Franklin and Bebe then describe pepper spray as the most painful part of their ordeal. Police sprayed into their lockdown tube, and the chemicals burned their already-open wounds.

Fortunately they were able to make it through their mutual torture by intimating personal reassurances to each other. Franklin and Bebe say they were able to endure the pain knowing that they were in it together. Despite the immense pain our brave blockaders remained locked to the machinery for several hours – determined to stop this toxic tar sands pipeline.

After the pepper spray didn’t work the police again conferred with TransCanada employees before sending someone back to the police car to bring a taser. Franklin and Bebe were each tased for one second. Then Franklin was tased for 5 entire seconds. He described the pain as immense and almost physically unbearable.

They were eventually removed when it was clear that TransCanada was willing to do whatever it took to increase pain levels to physically unbearable levels.

After the torture session ended, John, the senior TransCanada supervisor openly congratulated the aggressive Sheriffs Department Lieutenant on a “job well done.” To which the Lieutenant replied: “if this happens again we’ll just skip to using pepper spray and tasing in the first 10 minutes.”

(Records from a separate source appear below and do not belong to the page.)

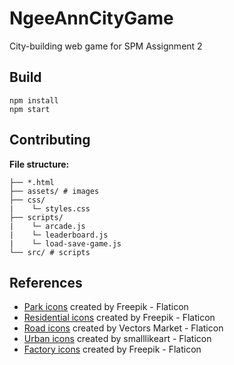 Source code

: # NgeeAnnCityGame
City-building web game for SPM Assignment 2

## Build
```
npm install
npm start
```

## Contributing
**File structure:**
```
├── *.html
├── assets/ # images
├── css/
|    └─ styles.css
├── scripts/
|    └─ arcade.js
|    └─ leaderboard.js
|    └─ load-save-game.js
└── src/ # scripts
```

## References
<ul>
  <li><a href="https://www.flaticon.com/free-icons/park" title="park icons">Park icons</a> created by Freepik - Flaticon</li>
  <li><a href="https://www.flaticon.com/free-icons/residential" title="residential icons">Residential icons</a> created by Freepik - Flaticon</li>
  <li><a href="https://www.flaticon.com/free-icons/road" title="road icons">Road icons</a> created by Vectors Market - Flaticon</li>
  <li><a href="https://www.flaticon.com/free-icons/urban" title="urban icons">Urban icons</a> created by smalllikeart - Flaticon</li>
  <li><a href="https://www.flaticon.com/free-icons/factory" title="factory icons">Factory icons</a> created by Freepik - Flaticon</li>
</ul>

The level of brutality inflicted on peaceful protestors Tuesday demonstrates TransCanada’s blatant disregard for the safety of our friends and family. Police worked hand-in-glove with TransCanada supervisors to torture nonviolent protesters. Tar Sands Blockade pledges to resist all forms of violent intimidation with our sustained campaign of peaceful nonviolence to stop the dangerous tar sands pipeline for good. We will not be deterred.